Yesterday was a Bad Day. I was nasty fatigued. I spent a bit of time at a music-technology store, the fellow I worked with there was very nice, it was very easy to get to and around in. On the way home, I stopped off at a hardware store to look for a something-or-other that had broken. When I got home, I was in bad shape. Bad shape. Not just fatigued, but wicked nasty fatigued. My wife took us out to tea at one of our favorite Taiwanese tea places, and the tea there usually at least partially rejuvenates me; but this time. it barely did. I must confess to being not at all fun to be around until the tea arrived; fortunately I got more sociable with a little sugared tea, but I still felt nasty fatigued.
A friend of mine came by later, took me off to dinner at a favorite Pasadena sushi bar. I was so badly fatigued I nearly called him and told him not to bother, but since nowadays he's horribly hard to schedule, I was afraid this would turn out to be my only chance to see him all summer.
Dinner with him was probably the best thing I could have done for myself.
We had a wonderful time. We talked about some acting/drama stuff I've been working on for my friends in the magic community, we raised our glasses to toast some friends no longer with us (as JMS wrote in Babylon 5, "Here's to absent friends... in memory burning bright."), he was very kind to put up with a couple of soul-unburdening moments (which, I hasten to add, I took great care to insure for both our sakes were soul-unburdening moments), and we laughed as we reminisced over past knocked-it-out-of-the-park dramatic triumphs, where he had been the director and I had been the scenic/lighting/sound designer.
I got home later than I usually do, the few times that I leave the house at night nowadays, and I felt not tired, but great. Great!
And I realized that this, my friends, this is what we need, not just as the M.S. community, but as humans... it's not just "healthy," it's soul-restoring:
Tibetan Buddhists begin many of their rituals by saying "I take refuge in the Buddha; I take refuge in the dharma; I take refuge in the sangha." The sangha is the spiritual community; we Westerners might be quick to call it the "community of the faithful," a very "kind-of" analog is the "communion of saints" of the Christian creeds; but since the Buddhists don't really have "faith" in things as the Westerners would see it, that's the wrong translation. There are many discussions about what precisely comprises the Buddhist sangha, but at the bottom line, it's the community of your spiritual fellows, who are with you on The Path.
When I am physically in communion with my sangha, my soul simply resonates. It is, in a word, bliss. It is Where I'm Supposed To Be, with the People I'm Supposed To Be With. When I'm in the presence of my sangha, it is Ram Dass's "be here now" brought to its fullest.

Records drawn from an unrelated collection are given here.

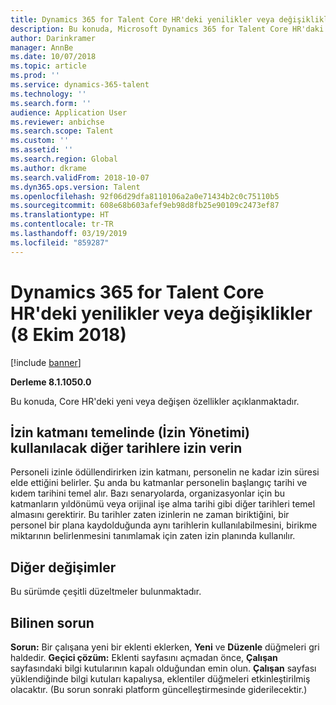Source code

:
 ```yaml
---
title: Dynamics 365 for Talent Core HR'deki yenilikler veya değişiklikler (1 Ekim 2018)
description: Bu konuda, Microsoft Dynamics 365 for Talent Core HR'daki yeni veya değişen özellikler açıklanmaktadır.
author: Darinkramer
manager: AnnBe
ms.date: 10/07/2018
ms.topic: article
ms.prod: ''
ms.service: dynamics-365-talent
ms.technology: ''
ms.search.form: ''
audience: Application User
ms.reviewer: anbichse
ms.search.scope: Talent
ms.custom: ''
ms.assetid: ''
ms.search.region: Global
ms.author: dkrame
ms.search.validFrom: 2018-10-07
ms.dyn365.ops.version: Talent
ms.openlocfilehash: 92f06d29dfa8110106a2a0e71434b2c0c75110b5
ms.sourcegitcommit: 608e68b603afef9eb98d8fb25e90109c2473ef87
ms.translationtype: HT
ms.contentlocale: tr-TR
ms.lasthandoff: 03/19/2019
ms.locfileid: "859287"
---
```

# <a name="whats-new-or-changed-in-dynamics-365-for-talent-core-hr-october-8-2018"></a>Dynamics 365 for Talent Core HR'deki yenilikler veya değişiklikler (8 Ekim 2018)

[!include [banner](includes/banner.md)]

**Derleme 8.1.1050.0**

Bu konuda, Core HR'deki yeni veya değişen özellikler açıklanmaktadır.

## <a name="allow-other-dates-to-be-used-on-leave-tier-basis-leave-management"></a>İzin katmanı temelinde (İzin Yönetimi) kullanılacak diğer tarihlere izin verin

Personeli izinle ödüllendirirken izin katmanı, personelin ne kadar izin süresi elde ettiğini belirler. Şu anda bu katmanlar personelin başlangıç tarihi ve kıdem tarihini temel alır. Bazı senaryolarda, organizasyonlar için bu katmanların yıldönümü veya orijinal işe alma tarihi gibi diğer tarihleri temel almasını gerektirir. Bu tarihler zaten izinlerin ne zaman biriktiğini, bir personel bir plana kaydolduğunda aynı tarihlerin kullanılabilmesini, birikme miktarının belirlenmesini tanımlamak için zaten izin planında kullanılır. 

## <a name="other-changes"></a>Diğer değişimler
Bu sürümde çeşitli düzeltmeler bulunmaktadır.

## <a name="known-issue"></a>Bilinen sorun

**Sorun:** Bir çalışana yeni bir eklenti eklerken, **Yeni** ve **Düzenle** düğmeleri gri haldedir. **Geçici çözüm:** Eklenti sayfasını açmadan önce, **Çalışan** sayfasındaki bilgi kutularının kapalı olduğundan emin olun. **Çalışan** sayfası yüklendiğinde bilgi kutuları kapalıysa, eklentiler düğmeleri etkinleştirilmiş olacaktır. (Bu sorun sonraki platform güncelleştirmesinde giderilecektir.)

So, that's my prescription for me: Do whatever I can to find, and be fully present with, my sangha.
And that's my prescription for you, my fellow travelers on the M.S. Highway: Find your sangha, and take refuge with, and in, them.
You'll know immediately when you've found them. Because when you do, you'll find healing. Myelin, they may not be able to help with. But your soul?
As Walter Raleigh is thought to have said, "What matter which way the head lies, if the heart be right?"